PNM and its partners at the San Juan coal plant have proposed closing two of its four units to reduce haze in the region under a federal mandate. PNM wants to replace the power generated at those two units with a combination of nuclear energy, natural gas, solar power and more coal capacity on one of the remaining units at San Juan, Unit 4. PNM insists the plan will provide the most reliable power at the least cost to ratepayers.


The U.S. Environmental Protection Agency has approved the plan for closing half of the San Juan plant. The plan, and how PNM wants to pay for it, now need approval from the New Mexico Public Regulation Commission.


Many groups, including environmentalists, applauded PNM for planning to reduce overall coal power at the San Juan generating station. But some have pushed for PNM to replace that power with more solar and wind energy and to reduce its coal capacity from 132 megawatts to 78 megawatts at San Juan.


Pat O’Connell, PNM’s director of resource planning, confirmed during recent testimony before the Public Regulation Commission that the costs of the plan are about $1 billion more than estimates in the company’s original power replacement plan, which was submitted to state regulators in December 2013. The cost estimates increased over the last year and included the planned purchase of an additional 54 megawatts of coal-generated capacity for PNM at San Juan’s Unit 4 and an adjustment for changes in the forecast demand from customers for electricity. Another $532 million in fixed capital maintenance costs were added to the estimated costs of the power replacement plan in August. Correcting a fuel cost error added another $367 million to the plan.


Even with the additional costs, PNM believes the power replacement plan it presented to state regulators would be the best for customers when compared with hundreds of options it analyzed that involve various fuel sources.


Even with the additional cost, PNM believes the power replacement plan it presented to state regulators is the best for customers out of hundreds it analyzed with various fuel sources.


Meanwhile, on Tuesday, PNM said Farmington Electric, which provides power to all of San Juan County, had decided not to add more coal capacity beyond the 43 megawatts it already owns at the San Juan generating station.

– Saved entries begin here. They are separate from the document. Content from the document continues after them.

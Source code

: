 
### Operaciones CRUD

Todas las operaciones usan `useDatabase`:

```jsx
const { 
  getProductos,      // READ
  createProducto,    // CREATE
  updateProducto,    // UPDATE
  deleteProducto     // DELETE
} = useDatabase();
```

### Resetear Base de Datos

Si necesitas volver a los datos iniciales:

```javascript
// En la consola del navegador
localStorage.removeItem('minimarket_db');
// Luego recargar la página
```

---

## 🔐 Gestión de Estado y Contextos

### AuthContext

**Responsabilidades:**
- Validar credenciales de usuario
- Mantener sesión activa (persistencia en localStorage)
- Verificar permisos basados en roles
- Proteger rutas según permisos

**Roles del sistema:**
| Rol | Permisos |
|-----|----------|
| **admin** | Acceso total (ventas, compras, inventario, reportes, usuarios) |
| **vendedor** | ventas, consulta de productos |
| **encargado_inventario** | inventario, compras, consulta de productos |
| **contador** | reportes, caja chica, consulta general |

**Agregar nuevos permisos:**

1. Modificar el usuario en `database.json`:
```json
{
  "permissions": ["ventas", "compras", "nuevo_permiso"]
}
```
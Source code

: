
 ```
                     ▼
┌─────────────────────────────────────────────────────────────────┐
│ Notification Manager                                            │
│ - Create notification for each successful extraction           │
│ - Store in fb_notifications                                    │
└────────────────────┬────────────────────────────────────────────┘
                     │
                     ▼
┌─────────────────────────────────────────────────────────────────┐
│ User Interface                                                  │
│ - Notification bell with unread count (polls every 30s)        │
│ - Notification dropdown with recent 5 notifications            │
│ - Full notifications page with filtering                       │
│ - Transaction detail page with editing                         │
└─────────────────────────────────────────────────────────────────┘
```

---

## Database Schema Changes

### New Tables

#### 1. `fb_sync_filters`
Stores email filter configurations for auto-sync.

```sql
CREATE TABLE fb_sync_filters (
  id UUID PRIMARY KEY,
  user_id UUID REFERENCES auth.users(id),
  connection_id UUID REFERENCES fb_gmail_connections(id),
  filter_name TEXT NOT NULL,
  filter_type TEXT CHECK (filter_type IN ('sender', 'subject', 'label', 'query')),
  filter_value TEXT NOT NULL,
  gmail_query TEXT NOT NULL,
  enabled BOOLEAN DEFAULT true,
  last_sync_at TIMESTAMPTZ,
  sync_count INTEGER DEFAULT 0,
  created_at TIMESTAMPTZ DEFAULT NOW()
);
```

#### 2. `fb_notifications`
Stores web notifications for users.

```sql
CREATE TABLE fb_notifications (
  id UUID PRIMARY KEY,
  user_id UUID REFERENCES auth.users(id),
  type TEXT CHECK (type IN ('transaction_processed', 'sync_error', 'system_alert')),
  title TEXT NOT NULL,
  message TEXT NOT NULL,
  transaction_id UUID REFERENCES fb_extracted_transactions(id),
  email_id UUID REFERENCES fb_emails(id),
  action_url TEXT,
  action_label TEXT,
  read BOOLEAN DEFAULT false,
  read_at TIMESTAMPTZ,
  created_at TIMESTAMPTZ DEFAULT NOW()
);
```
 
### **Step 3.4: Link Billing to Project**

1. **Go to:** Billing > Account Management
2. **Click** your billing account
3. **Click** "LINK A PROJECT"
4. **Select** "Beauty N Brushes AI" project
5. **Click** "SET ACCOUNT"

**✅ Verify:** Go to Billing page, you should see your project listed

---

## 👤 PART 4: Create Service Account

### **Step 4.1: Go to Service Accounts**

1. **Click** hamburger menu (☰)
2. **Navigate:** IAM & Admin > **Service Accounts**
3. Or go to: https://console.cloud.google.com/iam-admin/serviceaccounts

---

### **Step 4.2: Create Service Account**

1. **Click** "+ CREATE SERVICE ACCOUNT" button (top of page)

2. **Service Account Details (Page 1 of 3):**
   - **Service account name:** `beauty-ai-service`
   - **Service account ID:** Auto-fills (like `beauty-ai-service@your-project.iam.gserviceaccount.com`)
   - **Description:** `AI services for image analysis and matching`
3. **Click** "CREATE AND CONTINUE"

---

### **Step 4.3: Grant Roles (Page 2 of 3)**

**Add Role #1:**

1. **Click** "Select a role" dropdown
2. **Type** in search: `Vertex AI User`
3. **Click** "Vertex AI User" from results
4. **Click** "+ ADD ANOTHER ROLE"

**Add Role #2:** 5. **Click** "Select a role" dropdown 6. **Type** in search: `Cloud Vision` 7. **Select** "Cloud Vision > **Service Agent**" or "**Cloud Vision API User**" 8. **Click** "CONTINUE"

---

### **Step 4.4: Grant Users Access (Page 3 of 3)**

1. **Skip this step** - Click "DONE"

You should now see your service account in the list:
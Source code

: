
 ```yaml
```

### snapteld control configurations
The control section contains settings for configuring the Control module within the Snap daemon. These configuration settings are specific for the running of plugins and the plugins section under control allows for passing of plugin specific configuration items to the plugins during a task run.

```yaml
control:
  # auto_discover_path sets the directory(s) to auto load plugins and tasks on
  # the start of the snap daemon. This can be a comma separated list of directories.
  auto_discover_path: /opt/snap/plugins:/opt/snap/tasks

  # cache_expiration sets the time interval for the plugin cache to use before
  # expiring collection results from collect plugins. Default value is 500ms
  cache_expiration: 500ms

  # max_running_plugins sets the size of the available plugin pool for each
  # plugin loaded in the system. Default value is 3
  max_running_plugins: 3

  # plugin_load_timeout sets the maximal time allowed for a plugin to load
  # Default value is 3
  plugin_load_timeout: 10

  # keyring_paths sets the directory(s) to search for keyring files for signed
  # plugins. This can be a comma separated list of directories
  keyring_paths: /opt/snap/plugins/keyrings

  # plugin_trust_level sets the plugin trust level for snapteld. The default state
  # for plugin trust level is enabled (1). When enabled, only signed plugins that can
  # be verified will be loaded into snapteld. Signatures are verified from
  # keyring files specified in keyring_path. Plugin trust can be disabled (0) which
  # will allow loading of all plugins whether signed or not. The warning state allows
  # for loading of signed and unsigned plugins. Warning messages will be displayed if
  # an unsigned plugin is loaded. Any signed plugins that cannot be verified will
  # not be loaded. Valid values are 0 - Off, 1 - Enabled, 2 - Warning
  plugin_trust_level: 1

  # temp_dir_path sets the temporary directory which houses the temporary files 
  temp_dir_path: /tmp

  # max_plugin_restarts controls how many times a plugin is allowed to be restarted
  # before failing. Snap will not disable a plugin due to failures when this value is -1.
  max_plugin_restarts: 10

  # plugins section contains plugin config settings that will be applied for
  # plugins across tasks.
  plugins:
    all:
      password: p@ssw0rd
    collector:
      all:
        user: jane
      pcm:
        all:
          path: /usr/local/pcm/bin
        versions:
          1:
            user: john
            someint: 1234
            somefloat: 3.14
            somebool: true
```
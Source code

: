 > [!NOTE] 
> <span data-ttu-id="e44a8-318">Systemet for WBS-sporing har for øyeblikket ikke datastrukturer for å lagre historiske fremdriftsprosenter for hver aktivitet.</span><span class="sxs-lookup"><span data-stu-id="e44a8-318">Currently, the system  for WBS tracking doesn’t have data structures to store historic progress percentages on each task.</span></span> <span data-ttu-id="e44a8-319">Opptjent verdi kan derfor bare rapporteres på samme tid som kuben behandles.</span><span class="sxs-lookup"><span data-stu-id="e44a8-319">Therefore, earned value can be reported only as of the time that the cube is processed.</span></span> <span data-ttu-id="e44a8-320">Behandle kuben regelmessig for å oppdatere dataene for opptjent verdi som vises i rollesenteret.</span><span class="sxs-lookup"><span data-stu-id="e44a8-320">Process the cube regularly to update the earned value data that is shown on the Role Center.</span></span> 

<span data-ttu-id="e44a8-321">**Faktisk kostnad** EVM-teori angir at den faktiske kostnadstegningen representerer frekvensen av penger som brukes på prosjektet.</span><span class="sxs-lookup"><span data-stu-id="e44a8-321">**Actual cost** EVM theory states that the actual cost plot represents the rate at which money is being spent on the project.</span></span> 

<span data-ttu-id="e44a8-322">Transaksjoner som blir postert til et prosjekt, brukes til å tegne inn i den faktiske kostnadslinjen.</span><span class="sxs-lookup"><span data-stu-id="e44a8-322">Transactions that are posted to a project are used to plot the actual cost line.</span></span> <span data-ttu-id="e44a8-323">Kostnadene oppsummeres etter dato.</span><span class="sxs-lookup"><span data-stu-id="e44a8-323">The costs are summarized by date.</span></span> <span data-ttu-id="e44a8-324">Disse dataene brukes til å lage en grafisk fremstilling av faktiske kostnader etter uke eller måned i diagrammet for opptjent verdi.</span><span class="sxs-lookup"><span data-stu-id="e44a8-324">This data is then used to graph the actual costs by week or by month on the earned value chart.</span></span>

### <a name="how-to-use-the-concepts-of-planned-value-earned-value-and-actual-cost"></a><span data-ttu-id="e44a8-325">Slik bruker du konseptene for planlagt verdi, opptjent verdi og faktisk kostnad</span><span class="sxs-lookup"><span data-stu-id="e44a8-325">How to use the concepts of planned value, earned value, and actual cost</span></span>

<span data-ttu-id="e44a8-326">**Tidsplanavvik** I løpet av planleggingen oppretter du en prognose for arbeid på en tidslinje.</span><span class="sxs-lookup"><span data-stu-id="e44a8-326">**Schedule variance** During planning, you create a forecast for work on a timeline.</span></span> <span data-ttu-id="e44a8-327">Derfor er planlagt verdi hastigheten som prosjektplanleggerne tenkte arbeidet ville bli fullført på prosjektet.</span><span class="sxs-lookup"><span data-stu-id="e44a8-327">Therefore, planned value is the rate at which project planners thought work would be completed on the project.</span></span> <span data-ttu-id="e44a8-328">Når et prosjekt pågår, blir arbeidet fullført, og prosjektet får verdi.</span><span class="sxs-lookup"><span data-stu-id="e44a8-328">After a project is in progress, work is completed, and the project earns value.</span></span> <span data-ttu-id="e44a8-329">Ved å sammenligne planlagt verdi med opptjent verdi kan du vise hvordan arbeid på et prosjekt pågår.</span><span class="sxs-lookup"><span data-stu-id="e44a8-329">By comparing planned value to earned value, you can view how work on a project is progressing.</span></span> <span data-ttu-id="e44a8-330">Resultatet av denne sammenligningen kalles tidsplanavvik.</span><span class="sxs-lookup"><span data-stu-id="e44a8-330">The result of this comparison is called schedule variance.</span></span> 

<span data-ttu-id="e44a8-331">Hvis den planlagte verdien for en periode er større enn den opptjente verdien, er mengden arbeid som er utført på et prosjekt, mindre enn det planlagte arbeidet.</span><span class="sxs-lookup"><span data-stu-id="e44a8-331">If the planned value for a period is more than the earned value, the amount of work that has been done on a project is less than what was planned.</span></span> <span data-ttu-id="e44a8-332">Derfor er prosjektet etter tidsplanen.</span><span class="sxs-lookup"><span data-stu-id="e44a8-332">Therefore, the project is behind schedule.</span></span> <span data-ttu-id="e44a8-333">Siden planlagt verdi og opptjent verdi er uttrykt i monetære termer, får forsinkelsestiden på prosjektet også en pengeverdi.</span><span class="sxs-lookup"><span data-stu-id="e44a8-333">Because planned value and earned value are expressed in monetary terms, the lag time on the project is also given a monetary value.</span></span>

The utility had looked at buying 65 megawatts of additional capacity currently owned by the city of Anaheim, Calif., and a Utah utility.


Anaheim is one of four partners looking at leaving the coal-powered plant after 2017. It is the same year PNM’s contract to buy coal from the nearby San Juan mine ends. PNM, which owns the majority share in the plant and is the operator, has to find a way to sell the extra coal capacity at the facility. Farmington’s decision not to buy any of the extra capacity makes the situation more urgent.


In a Jan. 7 letter, the Farmington utility told PNM it wasn’t going to buy the additional capacity due to unresolved issues, including the “significant degradation in [San Juan] Unit 4 reliability performance, uncertainty and likely unfavorable economics regarding future fuel supply, uncertainty pertaining to operations and ownership structure post-2022 and other evaluated liabilities unacceptable to the city.”


Farmington said it remains committed to the current coal power it owns at San Juan.


Correction: This story has been amended to reflect the following clarification. An additional $1 billion in costs added to PNM's plan since December 2013 reflect the omission of maintenance costs, an error in fuel costs, and the addition of coal capacity for PNM at the San Juan Plant.